You’ve Gotta Have Heart
By
Josh Norris
(Benefits Update, Summer 2008)
Last month President Bush signed into law the Heroes Earnings and Assistance and Relief Act of 2008 (HEART or the Heroes Act). The Act's provisions impact benefits under 401(k) plans. In addition, Health FSAs, group health plans, and cafeteria plans may also be impacted by some Heroes Act changes.
Death or Disability During Military Service
The Heroes Act requires 401(k) and other qualified retirement plans to provide the survivors of a plan participant who dies while performing qualified military service with additional benefits that would have been provided if the participant had resumed employment and then died. Qualified military service is the type of service that would entitle the participant to reemployment rights under the Uniformed Services Employment and Re-employment Act (USERRA). Examples of additional benefits include accelerated vesting and ancillary life insurance benefits.

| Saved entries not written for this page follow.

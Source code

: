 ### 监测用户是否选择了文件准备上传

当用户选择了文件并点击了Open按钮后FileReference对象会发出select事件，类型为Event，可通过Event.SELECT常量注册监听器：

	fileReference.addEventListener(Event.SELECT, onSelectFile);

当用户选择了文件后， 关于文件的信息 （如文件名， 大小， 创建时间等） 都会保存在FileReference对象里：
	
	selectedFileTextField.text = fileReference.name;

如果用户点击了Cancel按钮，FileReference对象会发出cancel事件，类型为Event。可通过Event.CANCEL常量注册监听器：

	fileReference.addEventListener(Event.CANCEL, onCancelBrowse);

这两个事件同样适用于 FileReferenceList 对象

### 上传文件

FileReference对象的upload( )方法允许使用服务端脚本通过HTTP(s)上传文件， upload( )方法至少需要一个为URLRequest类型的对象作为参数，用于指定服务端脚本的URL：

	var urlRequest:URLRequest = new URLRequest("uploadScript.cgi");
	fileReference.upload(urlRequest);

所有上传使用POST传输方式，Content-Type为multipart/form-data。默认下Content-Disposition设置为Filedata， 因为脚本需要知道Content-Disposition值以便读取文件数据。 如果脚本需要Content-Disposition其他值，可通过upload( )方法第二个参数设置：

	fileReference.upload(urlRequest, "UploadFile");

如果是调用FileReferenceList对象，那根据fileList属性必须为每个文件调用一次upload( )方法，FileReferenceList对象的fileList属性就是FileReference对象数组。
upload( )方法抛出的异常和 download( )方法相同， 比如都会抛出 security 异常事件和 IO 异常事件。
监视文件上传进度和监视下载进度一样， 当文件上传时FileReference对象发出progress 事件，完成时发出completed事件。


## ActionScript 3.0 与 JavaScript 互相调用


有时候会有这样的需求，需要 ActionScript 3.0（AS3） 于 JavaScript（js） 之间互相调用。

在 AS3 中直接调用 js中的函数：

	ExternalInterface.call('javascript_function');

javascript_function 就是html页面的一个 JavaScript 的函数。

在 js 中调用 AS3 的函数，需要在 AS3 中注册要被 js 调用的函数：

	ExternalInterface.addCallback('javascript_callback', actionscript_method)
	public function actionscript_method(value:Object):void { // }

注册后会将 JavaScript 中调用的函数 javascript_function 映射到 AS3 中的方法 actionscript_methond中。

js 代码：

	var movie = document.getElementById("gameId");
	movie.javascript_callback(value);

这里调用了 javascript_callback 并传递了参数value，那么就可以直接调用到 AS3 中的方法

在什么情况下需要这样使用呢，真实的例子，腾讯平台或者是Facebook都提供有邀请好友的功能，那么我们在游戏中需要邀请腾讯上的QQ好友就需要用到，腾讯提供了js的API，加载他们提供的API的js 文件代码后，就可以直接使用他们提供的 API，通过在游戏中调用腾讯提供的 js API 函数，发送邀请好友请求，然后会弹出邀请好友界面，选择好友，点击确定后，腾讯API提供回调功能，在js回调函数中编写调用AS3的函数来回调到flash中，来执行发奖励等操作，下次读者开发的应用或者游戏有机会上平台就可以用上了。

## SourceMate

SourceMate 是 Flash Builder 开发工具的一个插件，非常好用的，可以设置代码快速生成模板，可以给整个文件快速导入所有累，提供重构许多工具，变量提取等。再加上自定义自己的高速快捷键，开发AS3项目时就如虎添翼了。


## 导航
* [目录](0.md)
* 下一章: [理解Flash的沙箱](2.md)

Although not required, the Act permits 401(k) and other qualified retirement plans to treat individuals who die or become disabled while performing qualified military service as if they had resumed employment in accordance with their USERRA reemployment rights on the day before death or disability, and then terminated employment on the date of death or disability. The result is that these individuals (or their survivors) are allowed to receive all or part of the retroactive benefit accruals that the plan must provide to reemployed service members under USERRA. The additional benefit accruals must be credited on a reasonably equivalent basis.

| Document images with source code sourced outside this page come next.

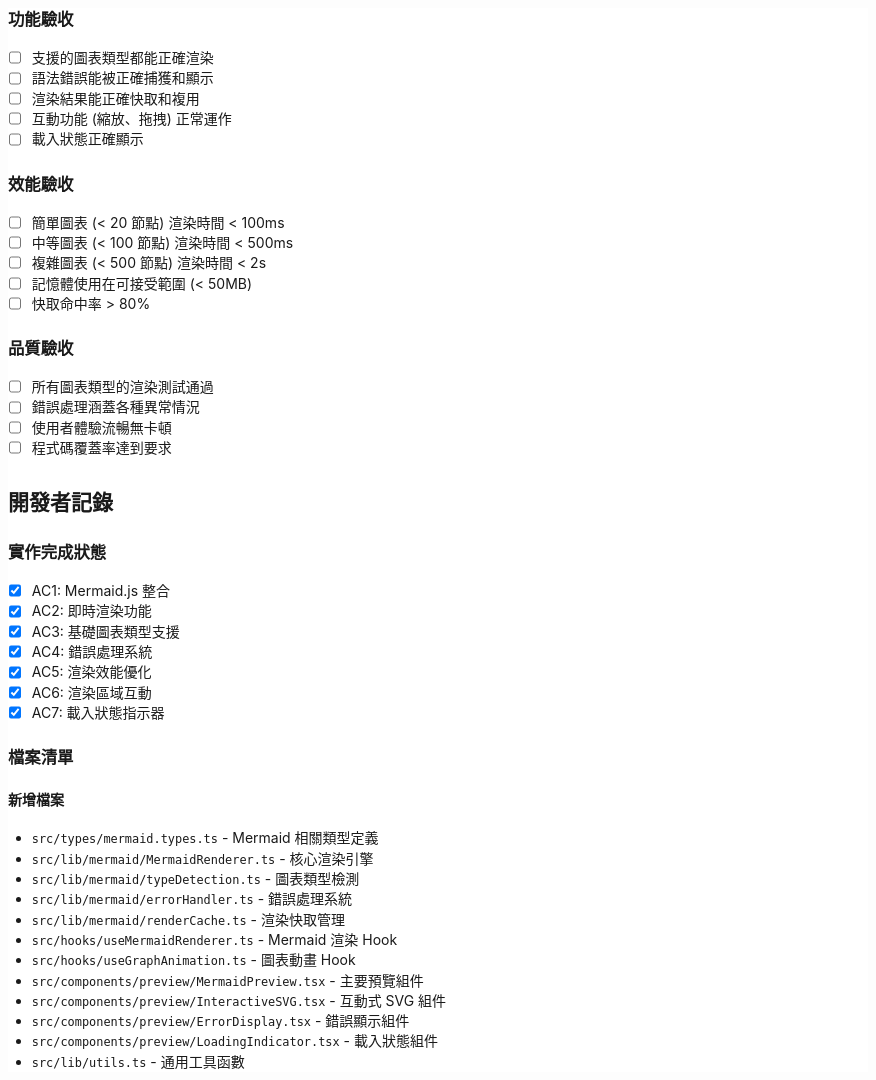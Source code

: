 ### 功能驗收

- [ ] 支援的圖表類型都能正確渲染
- [ ] 語法錯誤能被正確捕獲和顯示
- [ ] 渲染結果能正確快取和複用
- [ ] 互動功能 (縮放、拖拽) 正常運作
- [ ] 載入狀態正確顯示

### 效能驗收

- [ ] 簡單圖表 (< 20 節點) 渲染時間 < 100ms
- [ ] 中等圖表 (< 100 節點) 渲染時間 < 500ms
- [ ] 複雜圖表 (< 500 節點) 渲染時間 < 2s
- [ ] 記憶體使用在可接受範圍 (< 50MB)
- [ ] 快取命中率 > 80%

### 品質驗收

- [ ] 所有圖表類型的渲染測試通過
- [ ] 錯誤處理涵蓋各種異常情況
- [ ] 使用者體驗流暢無卡頓
- [ ] 程式碼覆蓋率達到要求

## 開發者記錄

### 實作完成狀態

- [x] AC1: Mermaid.js 整合
- [x] AC2: 即時渲染功能
- [x] AC3: 基礎圖表類型支援
- [x] AC4: 錯誤處理系統
- [x] AC5: 渲染效能優化
- [x] AC6: 渲染區域互動
- [x] AC7: 載入狀態指示器

### 檔案清單

#### 新增檔案

- `src/types/mermaid.types.ts` - Mermaid 相關類型定義
- `src/lib/mermaid/MermaidRenderer.ts` - 核心渲染引擎
- `src/lib/mermaid/typeDetection.ts` - 圖表類型檢測
- `src/lib/mermaid/errorHandler.ts` - 錯誤處理系統
- `src/lib/mermaid/renderCache.ts` - 渲染快取管理
- `src/hooks/useMermaidRenderer.ts` - Mermaid 渲染 Hook
- `src/hooks/useGraphAnimation.ts` - 圖表動畫 Hook
- `src/components/preview/MermaidPreview.tsx` - 主要預覽組件
- `src/components/preview/InteractiveSVG.tsx` - 互動式 SVG 組件
- `src/components/preview/ErrorDisplay.tsx` - 錯誤顯示組件
- `src/components/preview/LoadingIndicator.tsx` - 載入狀態組件
- `src/lib/utils.ts` - 通用工具函數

These provisions apply to deaths or disabilities occurring on or after January 1, 2007.
Aiding Employees Called Up For Military Service
HEART also allows elective deferrals to be distributed to participants on active duty for more than 30 days. But individuals who elect to take a distribution will be prohibited from making elective deferrals and employee contributions for 6 months after the distribution date. This provision is effective for years beginning after December 31, 2008.

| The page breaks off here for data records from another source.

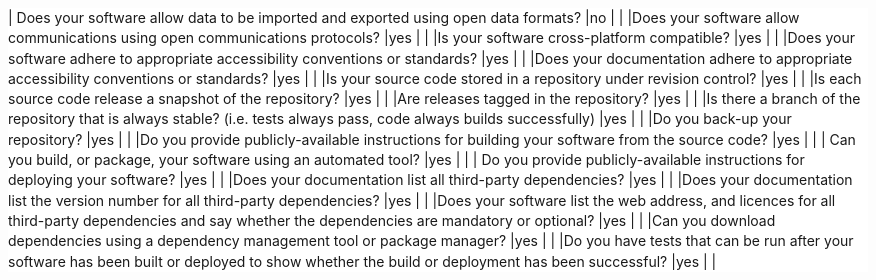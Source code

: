| Does your software allow data to be imported and exported using open data formats?                                                                                                                            |no   |                                                                                                          |
|Does your software allow communications using open communications protocols?                                                                                                                                   |yes  |                                                                                                          |
|Is your software cross-platform compatible?                                                                                                                                                                    |yes  |                                                                                                          |
|Does your software adhere to appropriate accessibility conventions or standards?                                                                                                                               |yes  |                                                                                                          |
|Does your documentation adhere to appropriate accessibility conventions or standards?                                                                                                                          |yes  |                                                                                                          |
|Is your source code stored in a repository under revision control?                                                                                                                                             |yes  |                                                                                                          |
|Is each source code release a snapshot of the repository?                                                                                                                                                      |yes  |                                                                                                          |
|Are releases tagged in the repository?                                                                                                                                                                         |yes  |                                                                                                          |
|Is there a branch of the repository that is always stable? (i.e. tests always pass, code always builds successfully)                                                                                           |yes  |                                                                                                          |
|Do you back-up your repository?                                                                                                                                                                                |yes  |                                                                                                          |
|Do you provide publicly-available instructions for building your software from the source code?                                                                                                                |yes  |                                                                                                          |
| Can you build, or package, your software using an automated tool?                                                                                                                                             |yes  |                                                                                                          |
| Do you provide publicly-available instructions for deploying your software?                                                                                                                                   |yes  |                                                                                                          |
|Does your documentation list all third-party dependencies?                                                                                                                                                     |yes  |                                                                                                          |
|Does your documentation list the version number for all third-party dependencies?                                                                                                                              |yes  |                                                                                                          |
|Does your software list the web address, and licences for all third-party dependencies and say whether the dependencies are mandatory or optional?                                                             |yes  |                                                                                                          |
|Can you download dependencies using a dependency management tool or package manager?                                                                                                                           |yes  |                                                                                                          |
|Do you have tests that can be run after your software has been built or deployed to show whether the build or deployment has been successful?                                                                  |yes  |                                                                                                          |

The Act permanently waives the 10 percent additional income tax on early distributions from 401(k) and other qualified retirement plans made to qualified reservists who are called to duty. Although the Pension Protection Act of 2006 initially waived the tax, it was limited to qualified reservists who were called to active duty after September 11, 2001 and before 2008.
In addition, the Act allows health FSAs to provide for qualified reservists distributions of all or a portion of the health FSA account balances of participants who are reservists called to active duty for 180 days or more. The Act provides that distributions may be made at any time from the date of the call to duty through the last date on which reimbursements may be made for the plan year in which the call to duty occurred. This provision is intended to provide a way for plans to help reservists avoid unwanted forfeitures under the "use-or-lose" rule.
Differential Pay
Some employers voluntarily agree to continue paying the compensation that service members would otherwise have received from the employer during their active duty. Under pre-Heroes Act law, such "differential pay" was not considered wages for federal tax withholding purposes. Under the Heroes Act, differential pay is subject to withholding, and employers are required to include the amount of differential pay as plan compensation and wages for 401(k) and other qualified plans. The result, for example, is that an employee receiving differential pay can elect to contribute a portion of that pay into a 401(k), with the employer matching that contribution on the same basis as other employees' contributions.
Previously, employees who returned to their same employers after military service were allowed to make retroactive contribution to their retirement savings plan, and employers were required to match those retroactive deferrals to the same extent that they matched other workers' contributions during the period of military service. This provision applies to differential pay paid after December 31, 2008.
It is important to point out that retroactive 401(k) plan amendments intended to comply with the Act's provisions must be adopted no later than the last day of the first plan year beginning on or after January 1, 2010.